Julien Kuntz, qui a dessiné pour Catherine Riss, vigneronne en Alsace, ajoute : « J’aime travailler avec des gens qui sont proches de la nature. Ce sont souvent des passionnés, ce qui rend le travail d’autant plus intéressant. J’ai voyagé au fil des jeux de mots de Catherine (c’est elle qui titre ses vins) où se mêlent géographie, géologie, astronomie, œnologie qui réveillent les sens et attisent mon inspiration. » Doit-on goûter un vin avant de l’illustrer ? Julien Kuntz est catégorique : « Oui, il faut s’en enivrer ;-) »

Les illustrations de Julien Kuntz pour Catherine Riss. Avec l’aimable autorisation de Julien Kuntz.

Même si l’on n’est pas dans le vin conventionnel, l’étiquette de nature est soumise à certaines contraintes. Dimension du lettrage, du taux d’alcool, mentions légales. « En Vin de France, on n’a pas le droit de mettre le cépage – sauf si on fait une demande particulière – ni le millésime », rappelle Vincent Marie.

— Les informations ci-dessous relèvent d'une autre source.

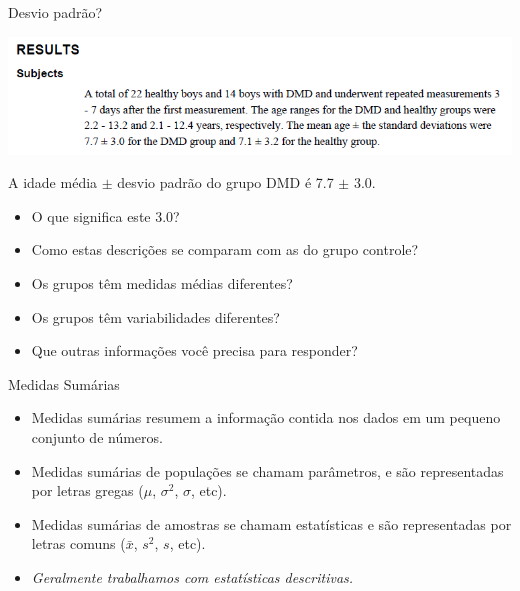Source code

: \documentclass{beamer}
\begin{document}
\begin{frame}{\scriptsize Desvio padrão?}
  \begin{center}
    \includegraphics[width=1\textwidth]{Cap3/DP2}
  \end{center}

  \begin{block}{}
    \footnotesize
    A idade média $\pm$ desvio padrão do grupo DMD é 7.7 $\pm$ 3.0.

    \begin{itemize}
      \footnotesize
    \item O que significa este 3.0?
      \medskip
    \item Como estas descrições se comparam com as do grupo controle?
      \medskip
    \item \alert{Os grupos têm medidas médias diferentes?}
      \medskip
    \item \alert{Os grupos têm variabilidades diferentes?}
      \medskip
    \item Que outras informações você precisa para responder?
    \end{itemize}
  \end{block}
\end{frame}

\begin{frame}{\scriptsize Medidas Sumárias}
  \begin{itemize}
    \footnotesize
  \item<1,4> Medidas sumárias resumem a informação contida nos dados em um
    pequeno conjunto de números.
    \bigskip
  \item<2,3> Medidas sumárias de \alert{populações} se chamam
    \alert{parâmetros}, e são representadas por letras gregas ($\mu$, $\sigma^2$, $\sigma$, etc).
    \bigskip
  \item<3> Medidas sumárias de \alert{amostras} se chamam \alert{estatísticas} e são representadas por letras comuns ($\bar{x}$, $s^2$, $s$, etc).
    \bigskip
  \item<4> {\em Geralmente trabalhamos com estatísticas descritivas.}
  \end{itemize}
\end{frame}
\end{document}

« Les contraintes, on peut s’en affranchir en partie, assure Michel Tolmer. C’est un exercice de style. Certains vignerons vont dans l’hyper artisanat en dessinant chaque bouteille. Je pense que la contrainte n°1, c’est que l’étiquette puisse être identifiable et visible de loin. Après, je ne l’ai pas toujours respectée. »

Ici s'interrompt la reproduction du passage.